April 22 (Bloomberg) -- Somalia plans to sign 30 oil and gas production-sharing contracts this year, starting with companies that operated in the country before its government was toppled more than two decades ago, an official said.
“All prior holders have been contacted and three are ready to continue,” including Royal Dutch Shell Plc, Eni SpA, and ConocoPhillips, Hussein Ali Ahmed, managing director of the state-owned Somalia Petroleum Corp., said in an interview on April 18 in the Kenyan capital, Nairobi. BP Plc has indicated an interest in returning, while Chevron Corp. hasn’t formerly answered the Somali government’s call to come back, he said.
Somalia is one of the last frontiers for oil and gas in eastern Africa as it recovers from a two-decade civil war that shattered the economy and left the nation as one of the world’s least developed.

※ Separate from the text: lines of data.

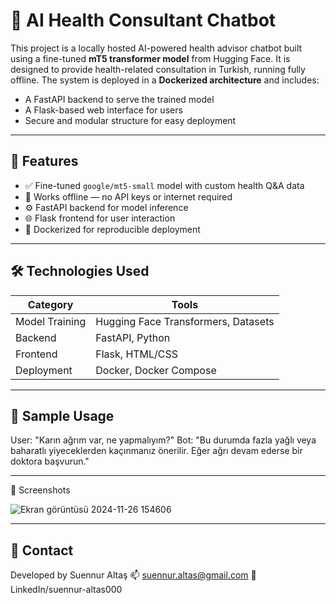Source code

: # 🧠 AI Health Consultant Chatbot

This project is a locally hosted AI-powered health advisor chatbot built using a fine-tuned **mT5 transformer model** from Hugging Face. It is designed to provide health-related consultation in Turkish, running fully offline. The system is deployed in a **Dockerized architecture** and includes:

- A FastAPI backend to serve the trained model
- A Flask-based web interface for users
- Secure and modular structure for easy deployment

---

## 🚀 Features

- ✅ Fine-tuned `google/mt5-small` model with custom health Q&A data
- 🧠 Works offline — no API keys or internet required
- ⚙️ FastAPI backend for model inference
- 🌐 Flask frontend for user interaction
- 🐳 Dockerized for reproducible deployment

---

## 🛠️ Technologies Used

| Category        | Tools                             |
|----------------|------------------------------------|
| Model Training  | Hugging Face Transformers, Datasets |
| Backend         | FastAPI, Python                    |
| Frontend        | Flask, HTML/CSS                    |
| Deployment      | Docker, Docker Compose             |

---

## 🧪 Sample Usage
User: "Karın ağrım var, ne yapmalıyım?"
Bot: "Bu durumda fazla yağlı veya baharatlı yiyeceklerden kaçınmanız önerilir. Eğer ağrı devam ederse bir doktora başvurun."

---

📸 Screenshots

![Ekran görüntüsü 2024-11-26 154606](https://github.com/user-attachments/assets/f0bdbbfc-f521-4117-a101-e983b31ce332)


---

## 🤝 Contact
Developed by Suennur Altaş
📫 suennur.altas@gmail.com
🔗 LinkedIn/suennur-altas000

In the region, companies including Eni, BG Group Plc and Statoil ASA have discovered more than 100 trillion cubic feet of gas reserves in Mozambique and Tanzania, while London-based Tullow Oil Plc has found oil in Uganda and Kenya.
Somali lawmakers in September elected Hassan Sheikh Mohamoud as the country’s president, marking the 16th attempt to establish an effective central government since 1991, when the former dictator Mohamed Siad Barre was overthrown. The country’s security forces, backed by regional peacekeepers, are still battling al-Qaeda-backed Islamic militants who control parts of southern and central Somalia, after fleeing the capital, Mogadishu, in August 2011.
Somalia plans to increase the number of oil and gas exploration blocks to 300 of 5,000 square kilometers (1,931 square miles) each, after sub-dividing the existing 25 areas, according to Ahmed. Some blocks are currently as big as 200,000 square kilometers, Ahmed said.
“We want to sub-divide because they are too big to award to single companies for exploration in good time,” Ahmed said. Shell had five blocks before Barre’s government fell, he said.
The area available to explore for oil and gas in Somalia is equivalent to about one third of the country’s surface, Ahmed said. The country expects to complete legislation under which oil and gas activities will be managed within in months.
“We had drafted a law in 2008, but the new government asked to review it, and we expect they will send in to parliament soon, and the whole process should be complete in a few months,” Ahmed said.